Şaşkın Bulgarlar
Eminim DÜNYA sayfalarından ve ulusal basından takip ediyorsunuzdur. Bir süredir Kapıkule yine mahşer yerine döndü. İki tarafta da kapıda TIR’lar beklemeye ve giriş yapamamaya başladı. Sebebinin ne olduğunu bilmeyenler için önce kısaca konuya bir göz atalım isterim. Geçiş belgeleri ile ilgili olarak iki ülke arasında kararlaştırılmış olan bir sayı var. Ve buna göre Bulgaristan, transit belgeler hariç olmak üzere Türkiye’ye 2014 yılının ilk altı ayı için 125 bin adet transit belge vermesi gerekirken, bana göre büyük bir skandala imza atarak 5 bin adet belge teslim etmiştir. Yani Bulgaristan kendince Türkiye’nin nakliye sektörüne bir ambargo vurmaya çalışmıştır.
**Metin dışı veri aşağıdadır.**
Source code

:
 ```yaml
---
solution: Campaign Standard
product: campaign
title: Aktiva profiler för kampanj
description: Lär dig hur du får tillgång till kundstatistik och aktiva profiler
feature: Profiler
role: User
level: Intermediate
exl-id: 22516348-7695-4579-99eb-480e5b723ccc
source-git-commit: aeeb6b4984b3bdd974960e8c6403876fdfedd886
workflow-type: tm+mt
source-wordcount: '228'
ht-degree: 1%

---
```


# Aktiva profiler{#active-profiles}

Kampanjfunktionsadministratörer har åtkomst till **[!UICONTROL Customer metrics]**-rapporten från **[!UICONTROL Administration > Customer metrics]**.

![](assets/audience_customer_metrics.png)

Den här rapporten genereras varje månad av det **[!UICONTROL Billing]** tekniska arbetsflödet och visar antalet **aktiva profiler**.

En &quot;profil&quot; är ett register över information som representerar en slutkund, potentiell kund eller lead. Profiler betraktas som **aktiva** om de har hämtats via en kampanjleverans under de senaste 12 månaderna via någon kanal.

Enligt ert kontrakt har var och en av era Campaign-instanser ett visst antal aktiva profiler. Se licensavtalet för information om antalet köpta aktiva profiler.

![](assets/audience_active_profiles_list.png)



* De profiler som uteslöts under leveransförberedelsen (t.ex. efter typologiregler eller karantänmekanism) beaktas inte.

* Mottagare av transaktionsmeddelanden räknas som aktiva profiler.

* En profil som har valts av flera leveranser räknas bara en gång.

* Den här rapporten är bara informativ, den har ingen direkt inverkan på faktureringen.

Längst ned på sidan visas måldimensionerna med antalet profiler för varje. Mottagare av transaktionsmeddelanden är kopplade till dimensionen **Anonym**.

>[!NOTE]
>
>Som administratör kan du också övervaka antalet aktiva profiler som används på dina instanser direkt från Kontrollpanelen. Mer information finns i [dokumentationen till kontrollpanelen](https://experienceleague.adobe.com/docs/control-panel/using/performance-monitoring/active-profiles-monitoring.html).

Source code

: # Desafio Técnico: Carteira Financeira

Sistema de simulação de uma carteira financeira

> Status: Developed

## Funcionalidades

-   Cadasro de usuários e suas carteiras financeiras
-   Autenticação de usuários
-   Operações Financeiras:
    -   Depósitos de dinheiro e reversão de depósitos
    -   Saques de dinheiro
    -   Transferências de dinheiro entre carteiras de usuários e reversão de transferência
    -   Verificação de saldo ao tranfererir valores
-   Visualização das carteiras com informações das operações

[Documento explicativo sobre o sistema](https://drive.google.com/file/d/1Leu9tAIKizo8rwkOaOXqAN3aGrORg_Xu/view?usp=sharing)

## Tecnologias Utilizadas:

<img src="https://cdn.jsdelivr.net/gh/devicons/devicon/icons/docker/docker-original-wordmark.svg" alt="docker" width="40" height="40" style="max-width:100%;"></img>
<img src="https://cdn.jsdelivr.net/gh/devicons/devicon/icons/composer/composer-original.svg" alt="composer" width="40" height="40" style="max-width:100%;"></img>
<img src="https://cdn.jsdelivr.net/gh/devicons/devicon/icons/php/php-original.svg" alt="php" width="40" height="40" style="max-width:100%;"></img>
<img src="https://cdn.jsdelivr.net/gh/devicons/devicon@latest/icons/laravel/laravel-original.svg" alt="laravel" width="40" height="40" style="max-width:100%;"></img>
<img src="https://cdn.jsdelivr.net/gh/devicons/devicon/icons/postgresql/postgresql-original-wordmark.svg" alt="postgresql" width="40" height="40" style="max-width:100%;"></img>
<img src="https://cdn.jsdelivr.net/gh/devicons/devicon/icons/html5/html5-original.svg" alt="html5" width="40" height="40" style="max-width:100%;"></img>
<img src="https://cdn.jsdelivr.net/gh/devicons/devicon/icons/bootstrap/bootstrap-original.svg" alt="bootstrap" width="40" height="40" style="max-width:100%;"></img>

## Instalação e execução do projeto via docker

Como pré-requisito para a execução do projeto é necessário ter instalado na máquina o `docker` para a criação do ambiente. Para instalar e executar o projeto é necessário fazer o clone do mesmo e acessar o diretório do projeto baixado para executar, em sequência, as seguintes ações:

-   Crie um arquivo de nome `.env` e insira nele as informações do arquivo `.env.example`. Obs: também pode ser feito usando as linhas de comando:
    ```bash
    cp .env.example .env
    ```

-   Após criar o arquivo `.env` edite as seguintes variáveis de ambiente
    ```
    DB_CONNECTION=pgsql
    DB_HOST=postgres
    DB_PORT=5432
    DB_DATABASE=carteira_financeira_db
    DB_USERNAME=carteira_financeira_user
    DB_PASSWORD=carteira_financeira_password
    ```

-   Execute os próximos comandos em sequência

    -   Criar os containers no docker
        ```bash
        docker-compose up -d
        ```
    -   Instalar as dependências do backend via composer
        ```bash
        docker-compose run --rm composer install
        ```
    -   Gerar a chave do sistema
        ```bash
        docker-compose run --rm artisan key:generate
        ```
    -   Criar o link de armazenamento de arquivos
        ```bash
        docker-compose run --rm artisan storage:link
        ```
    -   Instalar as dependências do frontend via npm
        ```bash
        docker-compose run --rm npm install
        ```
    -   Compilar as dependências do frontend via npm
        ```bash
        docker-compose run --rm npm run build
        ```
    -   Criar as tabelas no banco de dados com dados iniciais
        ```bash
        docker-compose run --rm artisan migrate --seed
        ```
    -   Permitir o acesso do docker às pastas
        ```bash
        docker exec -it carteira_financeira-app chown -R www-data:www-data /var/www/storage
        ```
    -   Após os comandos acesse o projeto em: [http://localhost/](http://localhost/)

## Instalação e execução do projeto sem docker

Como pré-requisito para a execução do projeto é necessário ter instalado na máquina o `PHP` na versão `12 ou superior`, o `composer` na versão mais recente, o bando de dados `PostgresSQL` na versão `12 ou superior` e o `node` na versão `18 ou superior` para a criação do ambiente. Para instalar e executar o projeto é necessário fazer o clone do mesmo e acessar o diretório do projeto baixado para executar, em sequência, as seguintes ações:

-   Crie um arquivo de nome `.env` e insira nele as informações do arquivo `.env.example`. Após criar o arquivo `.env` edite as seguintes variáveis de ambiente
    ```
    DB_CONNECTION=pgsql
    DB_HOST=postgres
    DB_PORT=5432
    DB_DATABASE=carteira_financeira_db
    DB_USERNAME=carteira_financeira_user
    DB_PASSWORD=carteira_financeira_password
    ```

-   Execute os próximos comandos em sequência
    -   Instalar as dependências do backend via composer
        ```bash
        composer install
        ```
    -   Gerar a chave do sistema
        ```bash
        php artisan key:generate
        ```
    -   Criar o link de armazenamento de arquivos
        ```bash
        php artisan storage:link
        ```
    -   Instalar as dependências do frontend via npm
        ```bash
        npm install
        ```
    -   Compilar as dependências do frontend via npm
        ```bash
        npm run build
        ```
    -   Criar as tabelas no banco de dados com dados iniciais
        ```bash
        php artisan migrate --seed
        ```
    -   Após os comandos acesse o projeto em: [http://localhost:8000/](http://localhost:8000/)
Peki şaşkın Bulgar’lar ne yaptıklarını sanıyorlar ve hangi kuralları çiğniyorlar, ne kadar farkındalar bilinmez, ama bilmelidirler ki, böyle yaparak uluslararası kuruluşlar tarafından da tanımlanmış bir hakkı çiğnemekte ve ikili ülke ilişkilerindeki sürtüşme ve çekişme neticesinde evrensel ticaret’e zarar vermektedir. Bundan kimler zarar görmekte diye baktığımızda; Türk ihracatçısı, ithalatçısı, Avrupalı üreticiler, ithalatçılar diye peşi sıra sayabiliriz. Özetle bu durumdan tüm Avrupa Birliği ve Türkiye ciddi zararlar görmekte. Üstelik Bulgaristan, gitgide kapanması zor bir yarayı da açtığının da tam olarak farkında değil. Bulgar nakliye sektörünü güçlendirmek için yanlış bir tutum ve rakip seçtiğinin birileri tarafından anlatılması lazım komşuya. Dünya Ticaret Örgütü tarafından yayınlanan uluslararası hukuk kuralları çerçevesinde “Transit ile bağlantılı tüm ücretler, düzenlemeler ve formaliteler bağlamında, her bir akit taraf başka herhangi bir akit tarafın topraklarına yönelik ya da topraklarından yapılan transit taşımalara herhangi bir üçüncü ülkeye ya da ülkeden yapılan transit taşımalara sağlanan muameleden daha az elverişli muamelede bulunamaz” deniliyor. Umarım Bulgaristan çok çabuk bir şekilde geri adım atar. Sorunu şu anda çözmek için gerek bakanlık gerekse sivil toplum örgütleri aralıksız bir çaba içerisindeler. Öncelikle Yunanistan kapısını kullanmak ile başlayan çözüm süreci, Pendik-Trieste Ro-Ro hattına haftada iki gemi ilavesi ile 500 araçlık yeni bir kapasite oluşturularak rahatlama sağlanılmıştır. Globalleşen dünyada, ilkel engellemelerin olmadığı bir ticaret temennisi ile.